Copy siam_track folder from hardware_acceleration folder to notebooks directory in your finn installation directory on host. Run notebooks and open siam_track_XOH.ipynb. The siam_track/XOH directory contains all needed files.
Follow the notebook instructions to build the hardware project. You can skip the Hardware Generation section (which takes around 2h to pass) and use the generated design if you wish - all onnx models, as well as all intermediate and final hardware designs, with bitstream and PYNQ driver are to be found in generated_folding_v5.zip archive available here https://drive.google.com/file/d/1EbOCyJM5uoeRIXz3JzMR0PK-TIK-qWGt/view?usp=sharing. But I strongly recommend to generate them yourself to avoid strange problems (although if you're fluent in FINN, or at least have SOME experience, go for it).
Brief summary of instructions from notebook:
- run all cells before Deployment and Execution section (Hardware Generation can take some time - around an hour and a half in my case, so be patient)

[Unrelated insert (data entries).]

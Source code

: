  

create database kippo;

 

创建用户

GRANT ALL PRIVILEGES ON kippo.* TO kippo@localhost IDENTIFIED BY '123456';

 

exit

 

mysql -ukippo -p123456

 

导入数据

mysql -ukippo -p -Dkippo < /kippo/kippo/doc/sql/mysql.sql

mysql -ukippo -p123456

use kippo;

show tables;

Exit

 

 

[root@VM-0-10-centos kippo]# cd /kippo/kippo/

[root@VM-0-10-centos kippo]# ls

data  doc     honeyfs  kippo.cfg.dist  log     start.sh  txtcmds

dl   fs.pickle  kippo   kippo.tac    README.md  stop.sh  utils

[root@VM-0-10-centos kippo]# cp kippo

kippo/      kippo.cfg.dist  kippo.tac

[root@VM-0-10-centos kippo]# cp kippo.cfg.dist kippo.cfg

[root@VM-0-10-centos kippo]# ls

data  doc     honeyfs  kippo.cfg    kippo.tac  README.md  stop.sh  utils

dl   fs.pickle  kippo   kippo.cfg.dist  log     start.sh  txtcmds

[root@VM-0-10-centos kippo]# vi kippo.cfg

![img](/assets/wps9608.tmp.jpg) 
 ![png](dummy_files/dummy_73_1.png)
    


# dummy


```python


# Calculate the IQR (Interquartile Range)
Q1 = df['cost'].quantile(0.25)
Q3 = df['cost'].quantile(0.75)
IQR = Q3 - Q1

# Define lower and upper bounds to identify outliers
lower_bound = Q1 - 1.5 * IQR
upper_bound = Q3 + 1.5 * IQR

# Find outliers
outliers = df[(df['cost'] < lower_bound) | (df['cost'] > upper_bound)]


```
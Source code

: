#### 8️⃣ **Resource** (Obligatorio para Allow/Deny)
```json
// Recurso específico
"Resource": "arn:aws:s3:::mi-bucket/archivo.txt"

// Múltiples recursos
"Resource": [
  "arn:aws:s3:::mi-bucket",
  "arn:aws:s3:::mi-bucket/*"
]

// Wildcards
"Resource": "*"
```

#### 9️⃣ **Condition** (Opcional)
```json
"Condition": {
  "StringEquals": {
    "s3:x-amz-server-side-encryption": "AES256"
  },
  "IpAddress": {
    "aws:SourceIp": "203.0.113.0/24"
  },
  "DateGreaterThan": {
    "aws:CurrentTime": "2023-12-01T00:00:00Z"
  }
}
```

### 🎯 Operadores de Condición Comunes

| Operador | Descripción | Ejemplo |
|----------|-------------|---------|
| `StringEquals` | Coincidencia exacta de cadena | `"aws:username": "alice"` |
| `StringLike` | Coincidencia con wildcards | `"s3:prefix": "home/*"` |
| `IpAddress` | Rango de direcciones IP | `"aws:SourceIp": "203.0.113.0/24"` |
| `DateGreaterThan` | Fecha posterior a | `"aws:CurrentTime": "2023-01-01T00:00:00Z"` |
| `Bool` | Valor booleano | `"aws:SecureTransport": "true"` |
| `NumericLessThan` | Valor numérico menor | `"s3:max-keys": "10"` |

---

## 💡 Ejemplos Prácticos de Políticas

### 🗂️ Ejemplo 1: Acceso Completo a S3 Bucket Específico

- set proper values in first two cells of Deployement and Remote Execution section to match the configuration of your ZCU 104 board
- run cells up to Updating the PYNQ driver
- follow the instructions to update the driver's code
- run cells in Updating the PYNQ driver, part 1 section to move files on board, follow instructions for second driver update
- continue with instructions in What next section of notebook to run the project in hardware
If you want to test other video sequences, as pointed out in What next section of notebook, you can use the Python project to generate needed initialization parameters. You need to run demo.py script, with the chosen sequence: in the SiamTrack class definition, during initialization of the tracker, several npy files are saved. You need to use them, instead of the attached for Crossing sequence files (you will need to update the paths in Pynq driver and/or the code for option 1).